Lines with the word "which": copy all of them from the entries below.

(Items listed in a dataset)
◇ ◇ ◇

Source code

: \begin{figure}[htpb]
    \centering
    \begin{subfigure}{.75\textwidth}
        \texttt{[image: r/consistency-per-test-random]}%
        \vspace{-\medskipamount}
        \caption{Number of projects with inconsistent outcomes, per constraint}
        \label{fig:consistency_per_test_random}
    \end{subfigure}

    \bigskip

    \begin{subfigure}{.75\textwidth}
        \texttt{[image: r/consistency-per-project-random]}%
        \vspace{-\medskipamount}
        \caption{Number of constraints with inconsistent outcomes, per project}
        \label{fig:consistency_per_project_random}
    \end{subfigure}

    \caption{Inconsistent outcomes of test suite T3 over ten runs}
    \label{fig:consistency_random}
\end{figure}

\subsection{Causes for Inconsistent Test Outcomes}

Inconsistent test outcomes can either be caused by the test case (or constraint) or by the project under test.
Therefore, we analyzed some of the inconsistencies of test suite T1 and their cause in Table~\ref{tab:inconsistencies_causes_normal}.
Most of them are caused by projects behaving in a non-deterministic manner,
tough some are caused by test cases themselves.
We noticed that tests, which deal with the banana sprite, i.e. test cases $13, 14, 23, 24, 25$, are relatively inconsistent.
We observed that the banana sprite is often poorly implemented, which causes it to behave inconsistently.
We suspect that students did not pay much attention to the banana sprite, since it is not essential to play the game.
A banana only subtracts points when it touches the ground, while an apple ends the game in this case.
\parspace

◇ ◇ ◇

**Task answer**
We noticed that tests, which deal with the banana sprite, i.e. test cases $13, 14, 23, 24, 25$, are relatively inconsistent.
We observed that the banana sprite is often poorly implemented, which causes it to behave inconsistently.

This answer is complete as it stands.